Sunday, 25 September 2016

"They call me the cleaner"

[Update: a mirror article on LinkedIn Pulse expands on historic and business background]

I refer to the character Victor played by Jen Reno in Luc Besson's 1990 film "Nikita".

from YouTube

In the process of helping a 2017 French electoral campaign, I received an electoral list that was complete but with four address fields that were filled in pell-mell by voter registrants. A Safe 2015 FME World Tour presentation showed an unusual use of FME Workbench: to scrape, cull and list music title lists. I did the same here to normalise address fields for upload to a voting campaign website.


Now I'm a spatial not a regex kinda guy, so Safe's tech support engineer Richard Mosley gave me a hand, kudos for his support.  The result is a clean list that can be uploaded to nationbuilder.com.

Here are a few more technical details if you're interested:
  • CSV Feature Writer allows to manipulate non-spatial data
  • StringSearcher transformer on each address field parses them
  • AttributeManager formats them to write them out consistently
  • Country is the constant last field and others are written leftward
  • thus addresses are consistent ADR1, ADR2, ZIP, CITY, CTRY
  • needless to say there's a lot of cleaun-up still to do after that...

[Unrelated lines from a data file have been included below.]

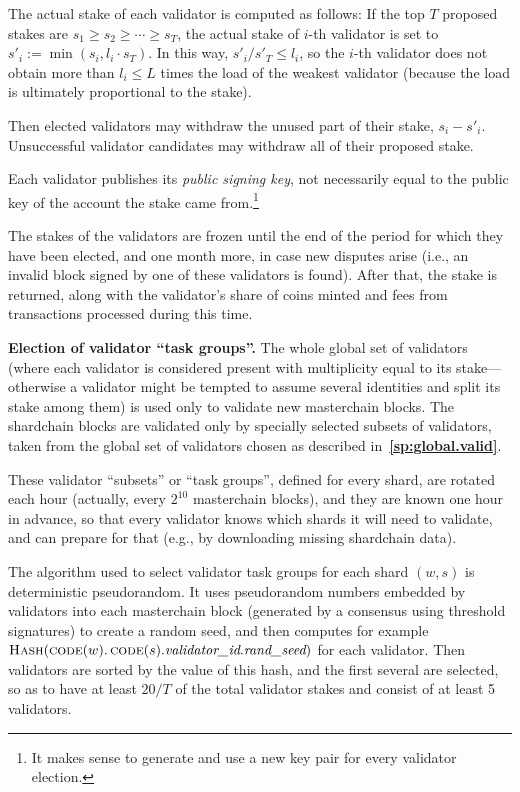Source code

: \documentclass[12pt,oneside]{article}
\def\makepoint#1{\medbreak\noindent{\bf #1.\ }}
\def\nxsubpoint{\refstepcounter{subsubsection}%
  \smallbreak\makepoint{\thesubsubsection}}
\def\refpoint#1{{\rm\textbf{\ref{#1}}}}
\let\ptref=\refpoint
\def\embt(#1.){\textbf{#1.}}
\let\vr=\textit
\def\opsc#1{\operatorname{\textsc{#1}}}
\def\Hash{\opsc{Hash}}
\def\code{\opsc{code}}
\begin{document}
The actual stake of each validator is computed as follows: If the top
$T$ proposed stakes are $s_1\geq s_2\geq\cdots\geq s_T$, the actual
stake of $i$-th validator is set to $s'_i:=\min(s_i,l_i\cdot s_T)$. In
this way, $s'_i/s'_T\leq l_i$, so the $i$-th validator does not obtain
more than $l_i\leq L$ times the load of the weakest validator (because
the load is ultimately proportional to the stake).

Then elected validators may withdraw the unused part of their stake,
$s_i-s'_i$. Unsuccessful validator candidates may withdraw all of
their proposed stake.

Each validator publishes its {\em public signing key}, not necessarily
equal to the public key of the account the stake came
from.\footnote{It makes sense to generate and use a new key pair for
  every validator election.}

The stakes of the validators are frozen until the end of the period for
which they have been elected, and one month more, in case new disputes
arise (i.e., an invalid block signed by one of these validators is
found). After that, the stake is returned, along with the validator's
share of coins minted and fees from transactions processed during this
time.

\nxsubpoint\label{sp:val.task.grp} \embt(Election of validator ``task
groups''.)  The whole global set of validators (where each validator
is considered present with multiplicity equal to its stake---otherwise
a validator might be tempted to assume several identities and split
its stake among them) is used only to validate new masterchain
blocks. The shardchain blocks are validated only by specially selected
subsets of validators, taken from the global set of validators chosen
as described in~\ptref{sp:global.valid}.

These validator ``subsets'' or ``task groups'', defined for every
shard, are rotated each hour (actually, every $2^{10}$ masterchain
blocks), and they are known one hour in advance, so that every
validator knows which shards it will need to validate, and can prepare
for that (e.g., by downloading missing shardchain data).

The algorithm used to select validator task groups for each shard
$(w,s)$ is deterministic pseudorandom. It uses pseudorandom numbers
embedded by validators into each masterchain block (generated by a
consensus using threshold signatures) to create a random seed, and
then computes for example
$\Hash(\code(w).\code(s).\vr{validator\_id}.\vr{rand\_seed})$ for each
validator. Then validators are sorted by the value of this hash, and
the first several are selected, so as to have at least $20/T$ of the
total validator stakes and consist of at least 5 validators.
\end{document}
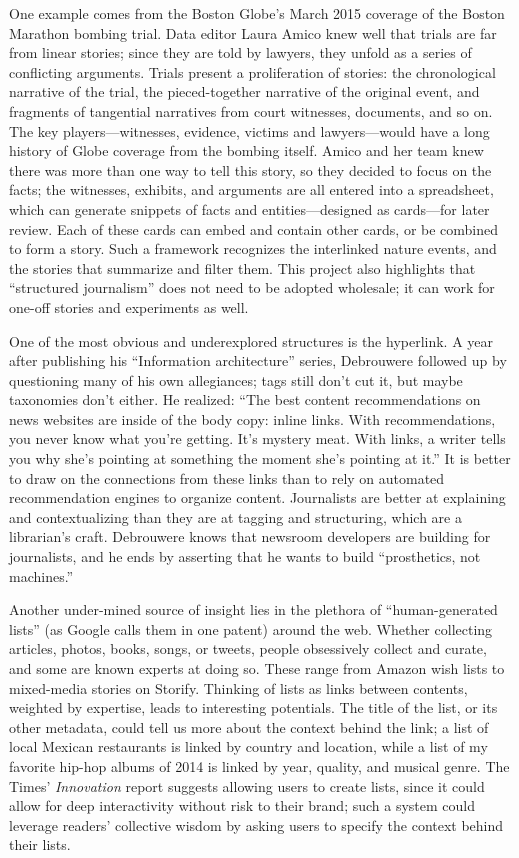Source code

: One example comes from the Boston Globe's March 2015 coverage of the Boston Marathon bombing trial. Data editor Laura Amico knew well that trials are far from linear stories; since they are told by lawyers, they unfold as a series of conflicting arguments. Trials present a proliferation of stories: the chronological narrative of the trial, the pieced-together narrative of the original event, and fragments of tangential narratives from court witnesses, documents, and so on. The key players---witnesses, evidence, victims and lawyers---would have a long history of Globe coverage from the bombing itself. Amico and her team knew there was more than one way to tell this story, so they decided to focus on the facts; the witnesses, exhibits, and arguments are all entered into a spreadsheet, which can generate snippets of facts and entities---designed as cards---for later review.\autocite{mullin_how_2015} Each of these cards can embed and contain other cards, or be combined to form a story. Such a framework recognizes the interlinked nature events, and the stories that summarize and filter them. This project also highlights that ``structured journalism'' does not need to be adopted wholesale; it can work for one-off stories and experiments as well.

One of the most obvious and underexplored structures is the hyperlink. A year after publishing his ``Information architecture'' series, Debrouwere followed up by questioning many of his own allegiances; tags still don't cut it, but maybe taxonomies don't either. He realized: ``The best content recommendations on news websites are inside of the body copy: inline links. With recommendations, you never know what you're getting. It's mystery meat. With links, a writer tells you why she's pointing at something the moment she's pointing at it.''\autocite{debrouwere_taxonomies_2011} It is better to draw on the connections from these links than to rely on automated recommendation engines to organize content. Journalists are better at explaining and contextualizing than they are at tagging and structuring, which are a librarian's craft. Debrouwere knows that newsroom developers are building for journalists, and he ends by asserting that he wants to build ``prosthetics, not machines.''

Another under-mined source of insight lies in the plethora of ``human-generated lists'' (as Google calls them in one patent) around the web.\autocite{franks_discovering_2012} Whether collecting articles, photos, books, songs, or tweets, people obsessively collect and curate, and some are known experts at doing so. These range from Amazon wish lists to mixed-media stories on Storify. Thinking of lists as links between contents, weighted by expertise, leads to interesting potentials. The title of the list, or its other metadata, could tell us more about the context behind the link; a list of local Mexican restaurants is linked by country and location, while a list of my favorite hip-hop albums of 2014 is linked by year, quality, and musical genre. The Times' \emph{Innovation} report suggests allowing users to create lists, since it could allow for deep interactivity without risk to their brand; such a system could leverage readers' collective wisdom by asking users to specify the context behind their lists.

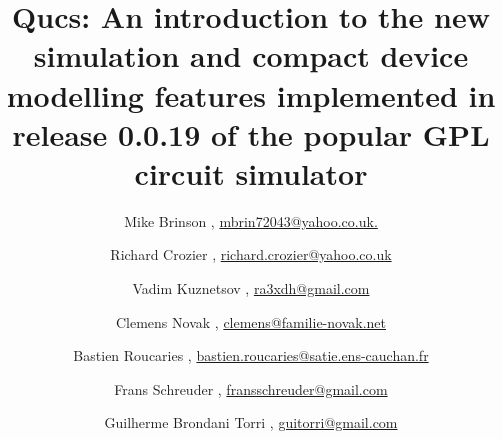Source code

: \documentclass[9pt]{beamer}
\begin{document}
\usetikzlibrary{patterns}
\usetikzlibrary{circuits}
\usetikzlibrary{circuits.ee}
\usetikzlibrary{circuits.ee.IEC} 
\usetikzlibrary{decorations.pathmorphing,patterns}

\begin{frame}

\title{Qucs: An introduction to the new simulation and compact device modelling 
features implemented in release 0.0.19 of the popular GPL circuit simulator}

\author{ \small
Mike Brinson , \url{mbrin72043@yahoo.co.uk.} \\ \and 
Richard Crozier ,  \url{richard.crozier@yahoo.co.uk} \\ \and 
Vadim Kuznetsov , \url{ra3xdh@gmail.com} \\ \and 
Clemens Novak , \url{clemens@familie-novak.net} \\ \and 
Bastien Roucaries , \url{bastien.roucaries@satie.ens-cauchan.fr} \\ 
\and Frans Schreuder , \url{fransschreuder@gmail.com} \\ \and 
Guilherme Brondani Torri , \url{guitorri@gmail.com} }


\maketitle

\end{frame}
\end{document}
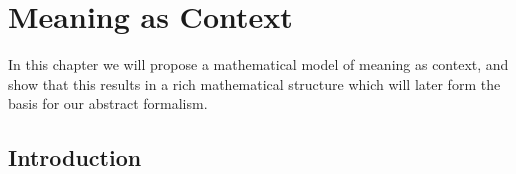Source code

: \documentclass[12pt]{report}
\begin{document}
\chapter{Meaning as Context}





In this chapter we will propose a mathematical model of meaning as context, and show that this results in a rich mathematical structure which will later form the basis for our abstract formalism.

\section{Introduction}
\end{document}
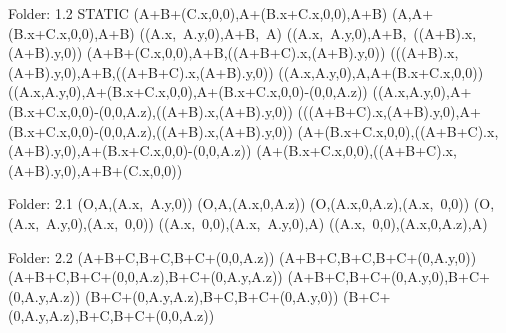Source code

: Folder: 1.2 STATIC
\left(A+B+\left(C.x,0,0\right),A+\left(B.x+C.x,0,0\right),A+B\right)
\left(A,A+\left(B.x+C.x,0,0\right),A+B\right)
\left(\left(A.x,\ A.y,0\right),A+B,\ A\right)
\left(\left(A.x,\ A.y,0\right),A+B,\ \left(\left(A+B\right).x,\left(A+B\right).y,0\right)\right)
\left(A+B+\left(C.x,0,0\right),A+B,\left(\left(A+B+C\right).x,\left(A+B\right).y,0\right)\right)
\left(\left(\left(A+B\right).x,\left(A+B\right).y,0\right),A+B,\left(\left(A+B+C\right).x,\left(A+B\right).y,0\right)\right)
\left(\left(A.x,A.y,0\right),A,A+\left(B.x+C.x,0,0\right)\right)
\left(\left(A.x,A.y,0\right),A+\left(B.x+C.x,0,0\right),A+\left(B.x+C.x,0,0\right)-\left(0,0,A.z\right)\right)
\left(\left(A.x,A.y,0\right),A+\left(B.x+C.x,0,0\right)-\left(0,0,A.z\right),\left(\left(A+B\right).x,\left(A+B\right).y,0\right)\right)
\left(\left(\left(A+B+C\right).x,\left(A+B\right).y,0\right),A+\left(B.x+C.x,0,0\right)-\left(0,0,A.z\right),\left(\left(A+B\right).x,\left(A+B\right).y,0\right)\right)
\left(A+\left(B.x+C.x,0,0\right),\left(\left(A+B+C\right).x,\left(A+B\right).y,0\right),A+\left(B.x+C.x,0,0\right)-\left(0,0,A.z\right)\right)
\left(A+\left(B.x+C.x,0,0\right),\left(\left(A+B+C\right).x,\left(A+B\right).y,0\right),A+B+\left(C.x,0,0\right)\right)


Folder: 2.1
\left(O,A,\left(A.x,\ A.y,0\right)\right)
\left(O,A,\left(A.x,0,A.z\right)\right)
\left(O,\left(A.x,0,A.z\right),\left(A.x,\ 0,0\right)\right)
\left(O,\left(A.x,\ A.y,0\right),\left(A.x,\ 0,0\right)\right)
\left(\left(A.x,\ 0,0\right),\left(A.x,\ A.y,0\right),A\right)
\left(\left(A.x,\ 0,0\right),\left(A.x,0,A.z\right),A\right)


Folder: 2.2
\left(A+B+C,B+C,B+C+\left(0,0,A.z\right)\right)
\left(A+B+C,B+C,B+C+\left(0,A.y,0\right)\right)
\left(A+B+C,B+C+\left(0,0,A.z\right),B+C+\left(0,A.y,A.z\right)\right)
\left(A+B+C,B+C+\left(0,A.y,0\right),B+C+\left(0,A.y,A.z\right)\right)
\left(B+C+\left(0,A.y,A.z\right),B+C,B+C+\left(0,A.y,0\right)\right)
\left(B+C+\left(0,A.y,A.z\right),B+C,B+C+\left(0,0,A.z\right)\right)



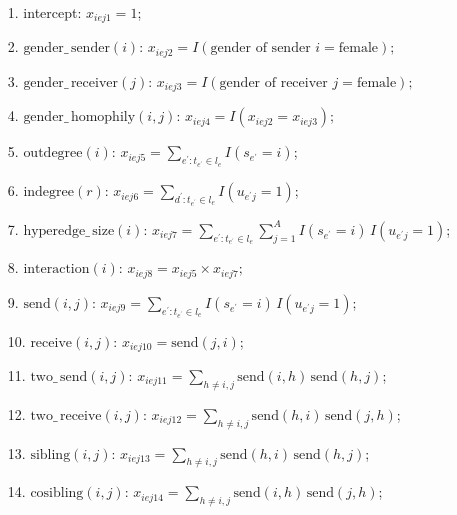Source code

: \documentclass[ba]{imsart}
\numberwithin{equation}{section}
\theoremstyle{plain}
\begin{document}
	\begin{itemize}
		\item[1.] intercept: ${x}_{iej1} =1$;
		\item[2.] $\mbox{gender}\_\,\mbox{sender}(i)$: ${x}_{iej2} = I(\mbox{gender of sender } i= \mbox{female});$
		\item[3.] $\mbox{gender}\_\,\mbox{receiver}(j)$: ${x}_{iej3} = I(\mbox{gender of receiver } j= \mbox{female});$
		\item[4.] $\mbox{gender}\_\,\mbox{homophily}(i, j)$: ${x}_{iej4} = I({x}_{iej2}={x}_{iej3});$ 	   		
		\item[5.] $\mbox{outdegree}(i)$: ${x}_{iej5} =\sum_{e^\prime: t_{e^\prime} \in l_e} I(s_{e^\prime} = i)$;
		\item[6.] $\mbox{indegree}(r)$: ${x}_{iej6}=\sum_{d^\prime: t_{e^\prime} \in l_e} I(u_{e^\prime j} = 1)$;
		\item[7.] $\mbox{hyperedge}\_\,\mbox{size}(i)$: ${x}_{iej7}=\sum_{e^\prime: t_{e^\prime} \in l_e} \sum_{j=1}^A I(s_{e^\prime} = i)\,I(u_{e^\prime j} = 1)$;
		\item[8.] $\mbox{interaction}(i)$: ${x}_{iej8} = {x}_{iej5}\times{x}_{iej7};$
		\item[9.] $\mbox{send}(i, j)$: ${x}_{iej9}=\sum_{e^\prime: t_{e^\prime} \in l_e} I(s_{e^\prime} = i)\,I(u_{e^\prime j} = 1)$;
		\item[10.] $\mbox{receive}(i,j)$: ${x}_{iej10}=\mbox{send}(j,i)$;
		\item[11.] $\mbox{two}\_\,\mbox{send}(i,j)$: ${x}_{iej11} = \sum_{h \neq i,j} \mbox{send}(i,h)\,\mbox{send}(h,j)$;
		\item[12.] $\mbox{two}\_\,\mbox{receive}(i,j)$: ${x}_{iej12}= \sum_{h \neq i, j} \mbox{send}(h,i)\,\mbox{send}(j,h)$;
		\item[13.] $\mbox{sibling}(i, j)$: ${x}_{iej13}=\sum_{h \neq i, j} \mbox{send}(h,i)\,\mbox{send}(h,j)$;
		\item[14.] $\mbox{cosibling}(i, j)$: ${x}_{iej14}=\sum_{h \neq i,j} \mbox{send}(i,h)\,\mbox{send}(j,h)$;
	\end{itemize}
\end{document}
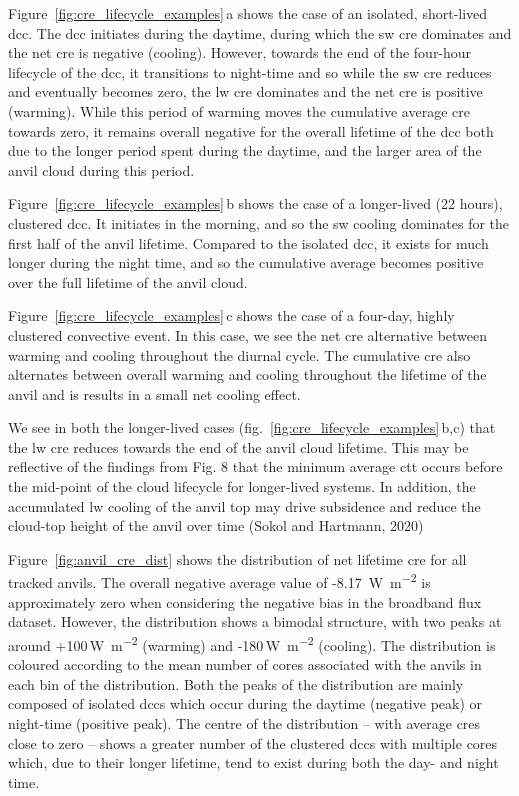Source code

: Figure~\ref{fig:cre_lifecycle_examples}\,a shows the case of an isolated, short-lived \acrshort{dcc}. The \acrshort{dcc}
initiates during the daytime, during which the \acrshort{sw} \acrshort{cre} dominates and the
net \acrshort{cre} is negative (cooling). However, towards the end of the four-hour
lifecycle of the \acrshort{dcc}, it transitions to night-time and so while the \acrshort{sw}
\acrshort{cre} reduces and eventually becomes zero, the \acrshort{lw} \acrshort{cre} dominates and the
net \acrshort{cre} is positive (warming). While this period of warming moves the
cumulative average \acrshort{cre} towards zero, it remains overall negative for the
overall lifetime of the \acrshort{dcc} both due to the longer period spent during
the daytime, and the larger area of the anvil cloud during this period.

Figure~\ref{fig:cre_lifecycle_examples}\,b shows the case of a longer-lived (22 hours), clustered \acrshort{dcc}.
It initiates in the morning, and so the \acrshort{sw} cooling dominates for the
first half of the anvil lifetime. Compared to the isolated \acrshort{dcc}, it
exists for much longer during the night time, and so the cumulative
average becomes positive over the full lifetime of the anvil cloud.

Figure~\ref{fig:cre_lifecycle_examples}\,c shows the case of a four-day, highly clustered convective
event. In this case, we see the net \acrshort{cre} alternative between warming and
cooling throughout the diurnal cycle. The cumulative \acrshort{cre} also alternates
between overall warming and cooling throughout the lifetime of the anvil
and is results in a small net cooling effect.

We see in both the longer-lived cases (fig.~\ref{fig:cre_lifecycle_examples}\,b,c) that the \acrshort{lw}
\acrshort{cre} reduces towards the end of the anvil cloud lifetime. This may be
reflective of the findings from Fig. 8 that the minimum average \acrshort{ctt}
occurs before the mid-point of the cloud lifecycle for longer-lived
systems. In addition, the accumulated \acrshort{lw} cooling of the anvil top may
drive subsidence and reduce the cloud-top height of the anvil over time
(Sokol and Hartmann, 2020)

Figure~\ref{fig:anvil_cre_dist} shows the distribution of net lifetime \acrshort{cre} for all tracked
anvils. The overall negative average value of -8.17
\,\unit{W m^{-2}} is approximately zero when considering the
negative bias in the broadband flux dataset. However, the distribution
shows a bimodal structure, with two peaks at around
+100\,\unit{W m^{-2}} (warming) and -180\,\unit{W m^{-2}}
(cooling). The distribution is coloured according to the mean number of
cores associated with the anvils in each bin of the distribution. Both
the peaks of the distribution are mainly composed of isolated \acrshort{dcc}s which
occur during the daytime (negative peak) or night-time (positive peak).
The centre of the distribution -- with average \acrshort{cre}s close to zero --
shows a greater number of the clustered \acrshort{dcc}s with multiple cores which,
due to their longer lifetime, tend to exist during both the day- and
night time.


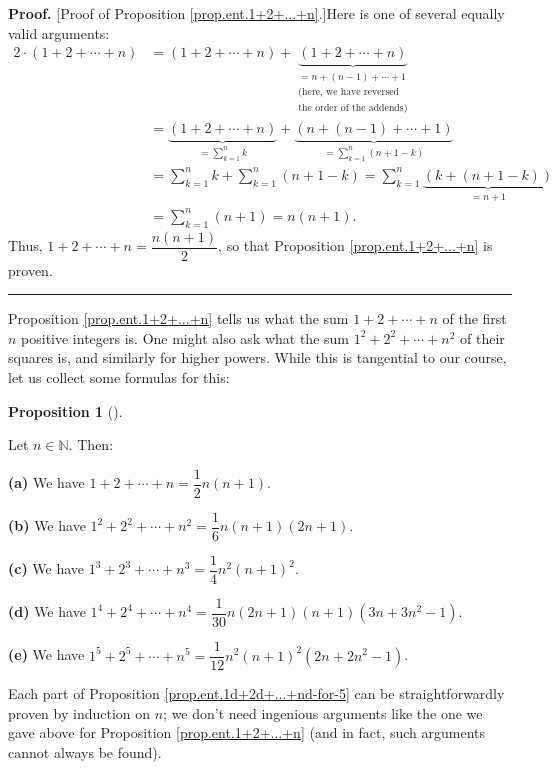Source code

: \documentclass[numbers=enddot,12pt,final,onecolumn,notitlepage]{scrartcl}%
\numberwithin{exer}{subsection}
\theoremstyle{definition}
\newtheorem{prop}[theo]{Proposition}
\newenvironment{proposition}[1][]
{\begin{prop}[#1]\begin{leftbar}}
{\end{leftbar}\end{prop}}
\newenvironment{proof}[1][Proof]{\noindent\textbf{#1.} }{\ \rule{0.5em}{0.5em}}
\let\sumnonlimits\sum
\renewcommand{\sum}{\sumnonlimits\limits}
\begin{document}
\begin{proof}
[Proof of Proposition \ref{prop.ent.1+2+...+n}.]Here is one of several equally
valid arguments:%
\begin{align*}
2\cdot\left(  1+2+\cdots+n\right)   &  =\left(  1+2+\cdots+n\right)
+\underbrace{\left(  1+2+\cdots+n\right)  }_{\substack{=n+\left(  n-1\right)
+\cdots+1\\\text{(here, we have reversed}\\\text{the order of the addends)}%
}}\\
&  =\underbrace{\left(  1+2+\cdots+n\right)  }_{=\sum_{k=1}^{n}k}%
+\underbrace{\left(  n+\left(  n-1\right)  +\cdots+1\right)  }_{=\sum
_{k=1}^{n}\left(  n+1-k\right)  }\\
&  =\sum_{k=1}^{n}k+\sum_{k=1}^{n}\left(  n+1-k\right)  =\sum_{k=1}%
^{n}\underbrace{\left(  k+\left(  n+1-k\right)  \right)  }_{=n+1}\\
&  =\sum_{k=1}^{n}\left(  n+1\right)  =n\left(  n+1\right)  .
\end{align*}
Thus, $1+2+\cdots+n=\dfrac{n\left(  n+1\right)  }{2}$, so that Proposition
\ref{prop.ent.1+2+...+n} is proven.
\end{proof}

Proposition \ref{prop.ent.1+2+...+n} tells us what the sum $1+2+\cdots+n$ of
the first $n$ positive integers is. One might also ask what the sum
$1^{2}+2^{2}+\cdots+n^{2}$ of their squares is, and similarly for higher
powers. While this is tangential to our course, let us collect some formulas
for this:

\begin{proposition}
\label{prop.ent.1d+2d+...+nd-for-5}Let $n\in\mathbb{N}$. Then:

\textbf{(a)} We have $1+2+\cdots+n=\dfrac{1}{2}n\left(  n+1\right)  $.

\textbf{(b)} We have $1^{2}+2^{2}+\cdots+n^{2}=\dfrac{1}{6}n\left(
n+1\right)  \left(  2n+1\right)  $.

\textbf{(c)} We have $1^{3}+2^{3}+\cdots+n^{3}=\dfrac{1}{4}n^{2}\left(
n+1\right)  ^{2}$.

\textbf{(d)} We have $1^{4}+2^{4}+\cdots+n^{4}=\dfrac{1}{30}n\left(
2n+1\right)  \left(  n+1\right)  \left(  3n+3n^{2}-1\right)  $.

\textbf{(e)} We have $1^{5}+2^{5}+\cdots+n^{5}=\dfrac{1}{12}n^{2}\left(
n+1\right)  ^{2}\left(  2n+2n^{2}-1\right)  $.
\end{proposition}

Each part of Proposition \ref{prop.ent.1d+2d+...+nd-for-5} can be
straightforwardly proven by induction on $n$; we don't need ingenious
arguments like the one we gave above for Proposition \ref{prop.ent.1+2+...+n}
(and in fact, such arguments cannot always be found).
\end{document}
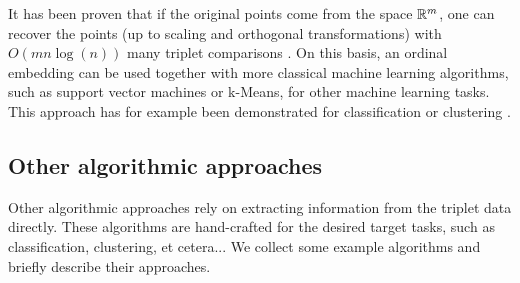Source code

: It has been proven that if the original points come from the space $\mathbb{R}^{m}$, one can recover the points (up to scaling and orthogonal transformations) with $O(mn\log(n))$ many triplet comparisons
\citep{jainFiniteSamplePrediction2016}. On this basis, an ordinal embedding can be used together with more classical machine learning algorithms, such as support vector machines or k-Means,
for other machine learning tasks. This approach has for example been demonstrated for classification \citep{tamuzAdaptivelyLearningCrowd2011, kleindessnerLensDepthFunction2017} or clustering \citep{kleindessnerLensDepthFunction2017}.

\subsection{Other algorithmic approaches}
Other algorithmic approaches rely on extracting information from the triplet data directly.
These algorithms are hand-crafted for the desired target tasks, such as classification, clustering, et cetera... We collect some example algorithms and briefly describe their approaches.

And when updates arrive, run this only on the new data or deltas:
  • Another CSV Feature Writer is used with FeatureMerger transformer 
  • use Requestor for the original and Supplier for the new file
  • Merged outputs the common fields and NotMerged the different ones
  • only run the first process against the hopefully shorter difference file
  • this can also be used to find the rejected fields for later QC & reload

Lessons learned were:
  • metadata is king - no verbose PDF? no clean up of CSV lists!
  • a bit of logic and reasoning went a long way toward crafting an FME clean-up script  
  • but there are no shortcuts to QC and final clean-up, "you get out what you put into it"
And thanks again for Safe Software's help.